But this is not an emitter follower where the feedback mechanism could be debated to be a mathematical issue rather than an "intentionally" feedback loop. The CC source and regulated power supplies are indeed two feedback systems where lots of feedback intentionally is applied to achieve the desired function.

If you claim that say a preamp that is using these topologies is "without global feedback" - well that might be true. But it can not by any means be said to be "without feedback" as far as I see it. Please enlighten me! ;)

/Magnus
 
Swedish Chef said:
John,



If you claim that say a preamp that is using these topologies is "without global feedback" - well that might be true. But it can not by any means be said to be "without feedback" as far as I see it. Please enlighten me! ;)

/Magnus


Please don't. More than 50 pages were uselessly written in similar semantic quarrel - just wasting time of us all.
 
To Hugh : I agree with you in all :cool: , some of amps are " tuneable " ( if you know how ;) ), but before you must mainly to know " customer ", if you take it as business. Some peoples are rathed desoriented in terms, which is the best, marketing have in our world realy strong position and peoples are offten " blockhead " :( , you sure know it.
 
I like the Swedish chef photo

The feedback debate isn't black and white. All circuits have some feedback paths, either intentional or parasitic. They often have paths that are extremely sneaky: such as through power supply coupling and grounding.

I suppose the debate is more about whether and to what extent it is being deliberately employed for a purpose. At one extreme are those who try to avoid it as much as they can and on the other are those who try to use it as much as they can. Neither achieve their aim completely.
 
John, Upopa,

Thank you for your posts; I am gratified to have some consensus here; it's most encouraging.

Pavel, you make the point about marketing. People will only buy what they want; perception plays a huge part in this. Windows 95 was the highest selling operating system of all time, and it is no coincidence that $US500M was spent on its marketing. Most of us have some understanding of the limitations of this product, but then, many here of technical bent also know the limitations of Linux, which are of an entirely different kind. We could design the world's best amplifier, but the criteria of assessment are one thing, the market perception another, and the commercial success or failure another thing again.......

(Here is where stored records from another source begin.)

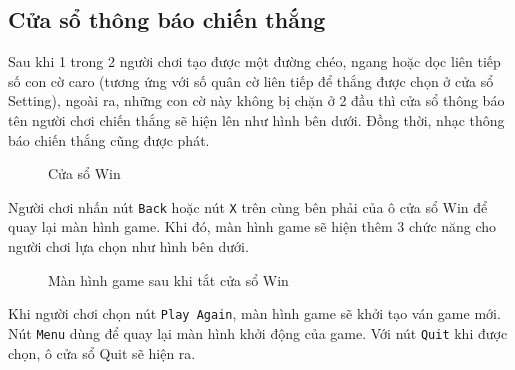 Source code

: \subsection{Cửa sổ thông báo chiến thắng}
Sau khi 1 trong 2 người chơi tạo được một đường chéo, ngang hoặc dọc liên tiếp số con cờ caro (tương ứng với số quân cờ liên tiếp để thắng được chọn ở cửa sổ Setting), ngoài ra, những con cờ này không bị chặn ở 2 đầu thì cửa sổ thông báo tên người chơi chiến thắng sẽ hiện lên như hình bên dưới. Đồng thời, nhạc thông báo chiến thắng cũng được phát.
\begin{figure}[H]
  \caption{Cửa sổ Win}
\end{figure}
Người chơi nhấn nút \verb|Back| hoặc nút \verb|X| trên cùng bên phải của ô cửa sổ Win để quay lại màn hình game. Khi đó, màn hình game sẽ hiện thêm 3 chức năng cho người chơi lựa chọn như hình bên dưới.
\begin{figure}[H]
  \caption{Màn hình game sau khi tắt cửa sổ Win}
\end{figure}
Khi người chơi chọn nút \verb|Play Again|, màn hình game sẽ khởi tạo ván game mới. Nút \verb|Menu| dùng để quay lại màn hình khởi động của game. Với nút \verb|Quit| khi được chọn, ô cửa sổ Quit sẽ hiện ra.
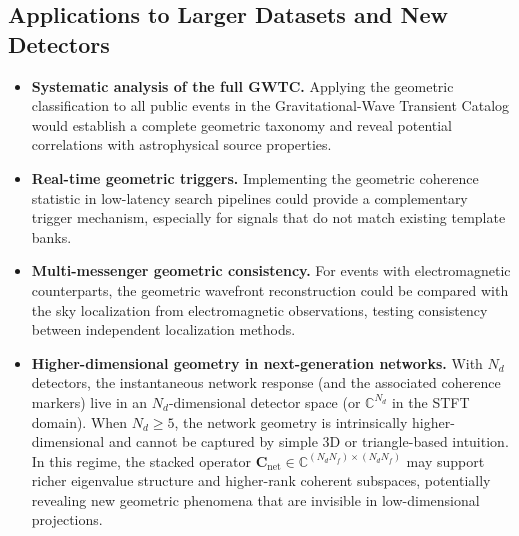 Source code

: \documentclass[11pt,a4paper]{article}
\begin{document}
\subsection{Applications to Larger Datasets and New Detectors}
\begin{itemize}
    \item \textbf{Systematic analysis of the full GWTC.} Applying the geometric classification to all public events in the Gravitational-Wave Transient Catalog \cite{Abbott2023} would establish a complete geometric taxonomy and reveal potential correlations with astrophysical source properties.

    \item \textbf{Real-time geometric triggers.} Implementing the geometric coherence statistic in low-latency search pipelines could provide a complementary trigger mechanism, especially for signals that do not match existing template banks.

    \item \textbf{Multi-messenger geometric consistency.} For events with electromagnetic counterparts, the geometric wavefront reconstruction could be compared with the sky localization from electromagnetic observations, testing consistency between independent localization methods.

    \item \textbf{Higher-dimensional geometry in next-generation networks.} With $N_d$ detectors, the instantaneous network response (and the associated coherence markers) live in an $N_d$-dimensional detector space (or $\mathbb{C}^{N_d}$ in the STFT domain). When $N_d\ge 5$, the network geometry is intrinsically higher-dimensional and cannot be captured by simple 3D or triangle-based intuition. In this regime, the stacked operator $\mathbf{C}_{\mathrm{net}}\in\mathbb{C}^{(N_d N_f)\times(N_d N_f)}$ may support richer eigenvalue structure and higher-rank coherent subspaces, potentially revealing new geometric phenomena that are invisible in low-dimensional projections.
\end{itemize}
\end{document}
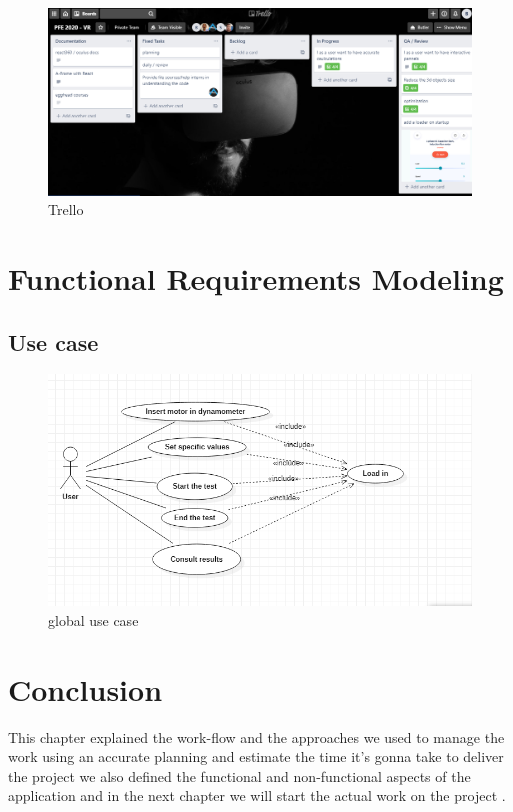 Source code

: \documentclass[]{report}
\begin{document}
\begin{figure}[H]
	\begin{center}
		\includegraphics[scale=0.5, frame]{Trello.png}
		\caption{Trello}
	\end{center}
\end{figure}

\section{Functional Requirements Modeling}
\subsection{Use case}

\begin{figure}[H]
		\includegraphics[scale=0.8, frame]{useCase.png}
		\caption{global use case}
\end{figure}

\section{Conclusion}
This chapter explained the work-flow and the approaches
we used to manage the work using an accurate planning and
estimate the time it’s gonna take to deliver the project we
also defined the functional and non-functional aspects of
the application and in the next chapter we will start the
actual work on the project .
\end{document}
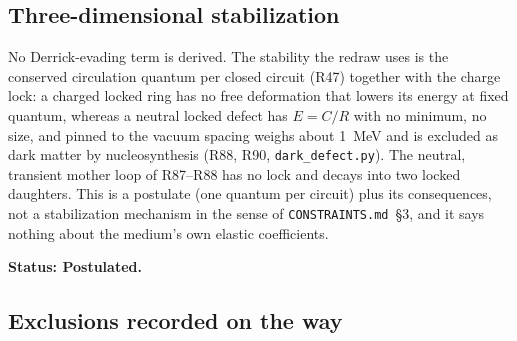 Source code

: \documentclass[11pt,a4paper]{article}
\theoremstyle{plain}
\theoremstyle{remark}
\newcommand{\status}[1]{\medskip\noindent\textbf{Status: #1.}\ }
\begin{document}
\subsection{Three-dimensional stabilization}\label{sec:stabilization}

No Derrick-evading term is derived. The stability the redraw uses is the conserved circulation
quantum per closed circuit (R47) together with the charge lock: a charged locked ring has no
free deformation that lowers its energy at fixed quantum, whereas a neutral locked defect has
$E = C/R$ with no minimum, no size, and pinned to the vacuum spacing weighs about 1~MeV and is
excluded as dark matter by nucleosynthesis (R88, R90, \texttt{dark\_defect.py}). The neutral,
transient mother loop of R87--R88 has no lock and decays into two locked daughters. This is a
postulate (one quantum per circuit) plus its consequences, not a stabilization mechanism in the
sense of \texttt{CONSTRAINTS.md}~\S3, and it says nothing about the medium's own elastic
coefficients.

\status{Postulated}

\subsection{Exclusions recorded on the way}\label{sec:exclusions}
\end{document}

I am exasperated with the long, circuitous, and tendentious discussions about feedback. I think almost any topology can be made to sound good with care, experience, component selection, operating point, layout, etc. Doubtless someone like John could make germanium transistors and selenium rectifiers sound good! Heck, some even managed years back to make the 12AX7 sound good, and that's saying something.......

What shines through here (or perhaps it is a black hole?) is the manipulation of consumer preference. You have two choices when you design and field a product; you either make the product you think the market wants (notice use of 'wants'), or you create a 'need' with clever marketing, and then fill it with something which is perceived to fit the bill precisely. This latter course appears cynical but we see it all the time in the fashion, cosmetic and music industries. It certainly works, and it has design/manufacturing advantages because it enables genuine long term planning, which is good for business investment. Follow the evolution of auto technology and you see something like this. Almost all prestige autos, for example, are now using four valve cylinder heads with double camshafts whether they need it or not.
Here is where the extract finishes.